3.)You don't recognize half the faces at your school. All you can think is, "Do you even go here?" while everyone else is thinking the same thing about you.

4.)You have to meet people all over again. As if you haven't done enough of that already (as in freshmen year and when you moved to a WHOLE NEW COUNTRY).

5.)There are so many awkward hellos and reunions that, besides your closest friends, you forget whom you have already said hi to. And for those of us that go to small schools, you feel the urge to say hi to people you know of, but don't actually know. That gets all kinds of awkward.

6.)When people ask how your semester was, you never know how to answer. How could you possibly sum up months of adventure, forming new friendships, facing the unknown, and realizing the world doesn't revolve around the U.S.A? So instead you just say "Good," and smile.

7.)You're very, very sad because you want to go back and keep experiencing new and exciting things. You're itching to travel the world again because of a little something you caught while overseas--the brilliant disease of wanderlust.

And yet it really is good to be back despite all of these things.

For one, you've formed a sense of camaraderie with all the other students who have studied abroad. While your experiences might not have been the same, you have been through the same shock of leaving home, experiencing a new country, and then returning, all in a very short amount of time. You've found new friends to talk to about your experiences and how weird it feels to be back.

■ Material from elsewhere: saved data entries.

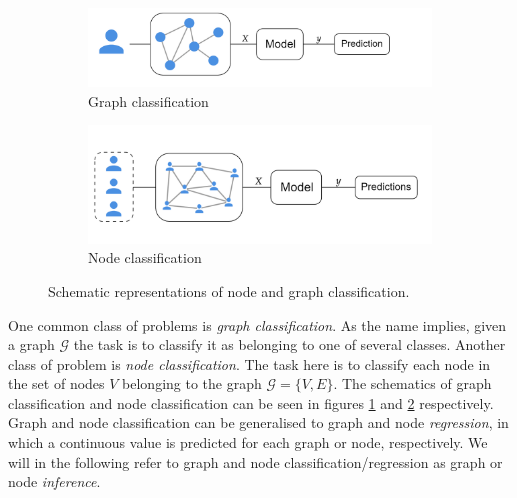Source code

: \begin{figure}[H]
    \centering
        \begin{subfigure}{.5\textwidth}
            \centering
            \includegraphics[width=.9\linewidth]{chapters/images_theory/graph_classification.png}
            \caption{Graph classification}
            \label{fig:graph_classification}
        \end{subfigure}%
        \begin{subfigure}{.5\textwidth}
            \centering
            \includegraphics[width=.9\linewidth]{chapters/images_theory/node_classification.png}
            \caption{Node classification}
            \label{fig:node_classification}
        \end{subfigure}
    \caption{Schematic representations of node and graph classification. }
    \label{fig:graph_and_node_class}
\end{figure}

One common class of problems is \textit{graph classification}. As the name implies, given a graph $\mathcal{G}$ the task is to classify it as belonging to one of several classes. Another class of problem is \textit{node classification}. The task here is to classify each node in the set of nodes $V$ belonging to the graph $\mathcal{G} = \{V, E \}$. The schematics of graph classification and node classification can be seen in figures \ref{fig:graph_classification} and \ref{fig:node_classification} respectively. Graph and node classification can be generalised to graph and node \textit{regression}, in which a continuous value is predicted for each graph or node, respectively. We will in the following refer to graph and node classification/regression as graph or node \textit{inference}.

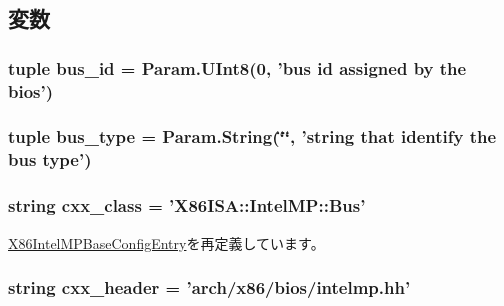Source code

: \subsection{変数}
\hypertarget{classIntelMP_1_1X86IntelMPBus_a6e34d01145c4deea78b58e36f0a7e81b}{
\subsubsection[{bus\_\-id}]{\setlength{\rightskip}{0pt plus 5cm}tuple {\bf bus\_\-id} = Param.UInt8(0, 'bus id assigned by the bios')}}
\label{classIntelMP_1_1X86IntelMPBus_a6e34d01145c4deea78b58e36f0a7e81b}
\hypertarget{classIntelMP_1_1X86IntelMPBus_af3235df6397cf9b9f67ea06e6d675121}{
\subsubsection[{bus\_\-type}]{\setlength{\rightskip}{0pt plus 5cm}tuple {\bf bus\_\-type} = Param.String(\char`\"{}\char`\"{}, 'string that identify the bus {\bf type}')}}
\label{classIntelMP_1_1X86IntelMPBus_af3235df6397cf9b9f67ea06e6d675121}
\hypertarget{classIntelMP_1_1X86IntelMPBus_a58cd55cd4023648e138237cfc0822ae3}{
\subsubsection[{cxx\_\-class}]{\setlength{\rightskip}{0pt plus 5cm}string {\bf cxx\_\-class} = '{\bf X86ISA::IntelMP::Bus}'}}
\label{classIntelMP_1_1X86IntelMPBus_a58cd55cd4023648e138237cfc0822ae3}


\hyperlink{classIntelMP_1_1X86IntelMPBaseConfigEntry_a58cd55cd4023648e138237cfc0822ae3}{X86IntelMPBaseConfigEntry}を再定義しています。\hypertarget{classIntelMP_1_1X86IntelMPBus_a17da7064bc5c518791f0c891eff05fda}{
\subsubsection[{cxx\_\-header}]{\setlength{\rightskip}{0pt plus 5cm}string {\bf cxx\_\-header} = 'arch/x86/bios/intelmp.hh'}}
\label{classIntelMP_1_1X86IntelMPBus_a17da7064bc5c518791f0c891eff05fda}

You're a little older and a little wiser, and hopefully you now realize how accessible and wonderful the world is. You appreciate the beauty of your own backyard a little more. Sunsets catch your eye more often. You've realized whom you have missed while gone and you realize who your really good friends are when you finally catch up and it feels like you never left. Hopefully you don't let the little things bother you anymore because you know things have a tendency of working out.

Ultimately you're glad to be back because you knew you couldn't stay forever.